- Supplied material -

┄┄┄┄┄┄┄┄┄┄

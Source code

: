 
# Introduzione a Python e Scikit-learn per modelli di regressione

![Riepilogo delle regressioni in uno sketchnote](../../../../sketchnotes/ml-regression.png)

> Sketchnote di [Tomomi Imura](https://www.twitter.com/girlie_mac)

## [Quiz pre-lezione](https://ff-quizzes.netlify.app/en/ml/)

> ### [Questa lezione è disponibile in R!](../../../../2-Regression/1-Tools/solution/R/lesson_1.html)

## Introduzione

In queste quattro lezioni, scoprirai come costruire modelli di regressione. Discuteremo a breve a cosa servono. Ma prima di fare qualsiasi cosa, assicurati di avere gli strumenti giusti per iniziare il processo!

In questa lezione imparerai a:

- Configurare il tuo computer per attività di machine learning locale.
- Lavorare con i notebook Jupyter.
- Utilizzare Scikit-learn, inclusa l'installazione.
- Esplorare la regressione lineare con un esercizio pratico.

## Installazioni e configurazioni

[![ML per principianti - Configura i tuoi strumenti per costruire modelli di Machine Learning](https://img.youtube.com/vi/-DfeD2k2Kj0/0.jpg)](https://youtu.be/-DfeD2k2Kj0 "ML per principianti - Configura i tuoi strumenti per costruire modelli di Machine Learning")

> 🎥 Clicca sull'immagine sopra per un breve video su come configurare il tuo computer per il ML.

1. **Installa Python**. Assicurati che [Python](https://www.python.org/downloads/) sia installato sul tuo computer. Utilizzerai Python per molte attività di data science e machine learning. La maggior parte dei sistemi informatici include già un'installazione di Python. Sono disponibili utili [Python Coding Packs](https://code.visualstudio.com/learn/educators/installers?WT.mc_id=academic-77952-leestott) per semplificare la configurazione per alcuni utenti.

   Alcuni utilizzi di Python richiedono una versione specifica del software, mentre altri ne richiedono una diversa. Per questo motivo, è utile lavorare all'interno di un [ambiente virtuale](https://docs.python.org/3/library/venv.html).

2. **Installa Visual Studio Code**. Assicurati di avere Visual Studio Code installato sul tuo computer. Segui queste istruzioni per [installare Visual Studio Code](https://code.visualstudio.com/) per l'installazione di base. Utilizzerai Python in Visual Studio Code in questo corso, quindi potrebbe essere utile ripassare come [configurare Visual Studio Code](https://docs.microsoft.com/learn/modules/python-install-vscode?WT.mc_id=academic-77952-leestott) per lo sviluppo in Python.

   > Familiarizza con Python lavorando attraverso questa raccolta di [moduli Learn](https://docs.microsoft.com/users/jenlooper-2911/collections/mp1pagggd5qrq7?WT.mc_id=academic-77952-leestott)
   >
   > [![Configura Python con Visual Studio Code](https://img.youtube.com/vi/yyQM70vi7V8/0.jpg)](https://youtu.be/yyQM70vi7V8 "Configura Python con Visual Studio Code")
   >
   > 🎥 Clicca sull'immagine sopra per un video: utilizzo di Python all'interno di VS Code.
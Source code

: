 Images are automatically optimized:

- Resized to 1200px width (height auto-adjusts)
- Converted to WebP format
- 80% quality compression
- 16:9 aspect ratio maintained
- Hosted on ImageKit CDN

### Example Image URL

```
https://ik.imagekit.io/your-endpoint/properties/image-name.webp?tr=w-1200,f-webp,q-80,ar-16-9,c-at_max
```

┄┄┄┄┄┄┄┄┄┄

- Work instructions -
Show every line of the listing in which the string "Scikit" can be found.

- Response to the task -
# Introduzione a Python e Scikit-learn per modelli di regressione
- Utilizzare Scikit-learn, inclusa l'installazione.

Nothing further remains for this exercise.